Para contextualizar, los transportistas alzaron su voz en medio de una ola de criminalidad que cobra vidas de choferes y trabajadores. Sin embargo, lejos de priorizar este grave problema, Pérez Reyes se mostró más preocupado por el momento elegido para protestar, calificándolo de inoportuno por coincidir con la “fiesta” de la APEC.

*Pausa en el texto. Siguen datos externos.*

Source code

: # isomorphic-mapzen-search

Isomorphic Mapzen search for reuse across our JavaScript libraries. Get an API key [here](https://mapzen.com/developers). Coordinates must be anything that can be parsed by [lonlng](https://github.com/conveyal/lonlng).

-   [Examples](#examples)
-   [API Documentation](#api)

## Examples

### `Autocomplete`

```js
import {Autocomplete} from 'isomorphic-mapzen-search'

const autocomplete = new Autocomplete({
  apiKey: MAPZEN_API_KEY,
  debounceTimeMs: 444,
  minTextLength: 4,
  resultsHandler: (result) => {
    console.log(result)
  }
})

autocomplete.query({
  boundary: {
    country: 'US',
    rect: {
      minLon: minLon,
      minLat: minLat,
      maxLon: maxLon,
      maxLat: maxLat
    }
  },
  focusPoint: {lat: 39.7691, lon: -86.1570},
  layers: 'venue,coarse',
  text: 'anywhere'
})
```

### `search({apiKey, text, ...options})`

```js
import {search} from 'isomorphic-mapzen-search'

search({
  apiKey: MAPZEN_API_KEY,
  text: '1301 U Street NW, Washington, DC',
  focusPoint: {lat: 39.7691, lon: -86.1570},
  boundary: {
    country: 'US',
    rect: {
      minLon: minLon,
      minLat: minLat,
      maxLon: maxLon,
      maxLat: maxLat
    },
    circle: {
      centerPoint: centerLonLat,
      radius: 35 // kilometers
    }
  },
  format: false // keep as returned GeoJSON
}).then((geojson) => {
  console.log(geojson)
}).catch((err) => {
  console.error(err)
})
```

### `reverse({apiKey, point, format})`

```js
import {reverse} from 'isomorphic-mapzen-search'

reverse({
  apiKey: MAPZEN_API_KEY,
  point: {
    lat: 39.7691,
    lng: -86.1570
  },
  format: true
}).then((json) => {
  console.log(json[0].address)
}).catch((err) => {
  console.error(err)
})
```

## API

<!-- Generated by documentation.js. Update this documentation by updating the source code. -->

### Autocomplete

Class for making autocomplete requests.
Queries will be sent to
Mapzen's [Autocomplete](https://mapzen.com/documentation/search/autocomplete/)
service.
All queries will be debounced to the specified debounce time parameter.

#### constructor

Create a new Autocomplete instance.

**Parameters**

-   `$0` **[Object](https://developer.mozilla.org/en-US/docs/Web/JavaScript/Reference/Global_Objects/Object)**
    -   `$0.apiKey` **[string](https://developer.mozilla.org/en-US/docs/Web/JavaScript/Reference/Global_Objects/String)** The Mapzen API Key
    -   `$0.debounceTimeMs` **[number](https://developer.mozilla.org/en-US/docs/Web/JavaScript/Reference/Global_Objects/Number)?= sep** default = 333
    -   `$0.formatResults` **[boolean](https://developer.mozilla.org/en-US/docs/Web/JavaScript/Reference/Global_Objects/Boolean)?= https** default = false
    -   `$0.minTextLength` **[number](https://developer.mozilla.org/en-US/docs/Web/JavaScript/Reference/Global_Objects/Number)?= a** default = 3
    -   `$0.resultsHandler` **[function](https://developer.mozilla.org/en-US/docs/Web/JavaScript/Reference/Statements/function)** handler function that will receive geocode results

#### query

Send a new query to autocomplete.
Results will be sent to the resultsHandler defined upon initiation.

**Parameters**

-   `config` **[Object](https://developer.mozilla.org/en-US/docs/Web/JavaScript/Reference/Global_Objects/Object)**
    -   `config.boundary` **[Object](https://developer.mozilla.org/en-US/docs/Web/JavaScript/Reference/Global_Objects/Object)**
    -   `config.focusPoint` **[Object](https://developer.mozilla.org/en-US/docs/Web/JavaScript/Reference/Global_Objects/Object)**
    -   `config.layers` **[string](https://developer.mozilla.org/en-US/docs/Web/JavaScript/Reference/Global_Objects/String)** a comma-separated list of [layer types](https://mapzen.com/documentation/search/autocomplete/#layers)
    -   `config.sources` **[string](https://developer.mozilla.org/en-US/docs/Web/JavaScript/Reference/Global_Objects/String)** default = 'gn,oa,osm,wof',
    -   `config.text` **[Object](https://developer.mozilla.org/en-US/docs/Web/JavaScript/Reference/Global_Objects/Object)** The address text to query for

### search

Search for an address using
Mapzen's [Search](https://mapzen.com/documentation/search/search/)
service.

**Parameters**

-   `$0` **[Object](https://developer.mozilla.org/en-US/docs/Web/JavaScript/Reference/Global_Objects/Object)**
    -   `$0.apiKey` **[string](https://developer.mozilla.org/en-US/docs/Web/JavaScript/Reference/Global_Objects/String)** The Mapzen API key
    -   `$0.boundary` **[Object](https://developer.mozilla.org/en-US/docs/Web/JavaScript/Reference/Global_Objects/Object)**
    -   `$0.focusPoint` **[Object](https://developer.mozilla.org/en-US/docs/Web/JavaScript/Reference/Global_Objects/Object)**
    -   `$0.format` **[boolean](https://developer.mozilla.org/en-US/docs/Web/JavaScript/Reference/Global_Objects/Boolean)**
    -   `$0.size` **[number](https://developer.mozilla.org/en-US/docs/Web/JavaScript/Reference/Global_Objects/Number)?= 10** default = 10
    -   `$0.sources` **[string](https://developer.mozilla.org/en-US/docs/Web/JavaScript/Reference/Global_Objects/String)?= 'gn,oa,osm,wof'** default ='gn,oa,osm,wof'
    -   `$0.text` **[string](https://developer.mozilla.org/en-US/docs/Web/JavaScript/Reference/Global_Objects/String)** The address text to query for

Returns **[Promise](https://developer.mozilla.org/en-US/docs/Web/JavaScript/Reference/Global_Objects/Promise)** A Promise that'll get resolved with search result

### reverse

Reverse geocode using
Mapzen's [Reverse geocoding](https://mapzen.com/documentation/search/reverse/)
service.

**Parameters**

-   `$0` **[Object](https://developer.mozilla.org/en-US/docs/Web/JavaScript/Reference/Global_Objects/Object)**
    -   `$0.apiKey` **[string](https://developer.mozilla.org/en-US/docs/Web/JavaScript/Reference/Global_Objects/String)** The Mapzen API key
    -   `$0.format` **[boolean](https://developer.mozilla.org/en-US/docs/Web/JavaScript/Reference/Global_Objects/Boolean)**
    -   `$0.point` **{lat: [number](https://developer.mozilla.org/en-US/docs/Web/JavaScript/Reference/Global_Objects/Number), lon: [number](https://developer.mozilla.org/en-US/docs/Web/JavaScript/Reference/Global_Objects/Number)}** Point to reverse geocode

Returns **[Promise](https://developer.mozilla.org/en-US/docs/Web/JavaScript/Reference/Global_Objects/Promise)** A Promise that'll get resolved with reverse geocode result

Lo que resulta realmente preocupante es su intento de deslegitimar las demandas. En respuesta al periodista Martín Riepl, quien le recordó que el Perú no está precisamente de fiesta sino enfrentando una crisis de inseguridad y violencia creciente, el ministro lanzó una pregunta indignante: “¿A quiénes están matando?”. En un país donde el sicariato y la extorsión son noticias cotidianas, esta pregunta no solo es brutalmente insensible, sino que también busca minimizar los hechos.

Para el ministro, las pancartas que claman “nos están matando” son simples herramientas de una “agenda política”. Vincular reclamos legítimos con la “izquierda radical” o con fines electorales es una estrategia conocida del gobierno de Boluarte: descalificar la protesta para evitar atender sus causas. Este tipo de discurso refuerza la percepción ciudadana de que el gobierno no tiene interés en escuchar las demandas ni resolverlas.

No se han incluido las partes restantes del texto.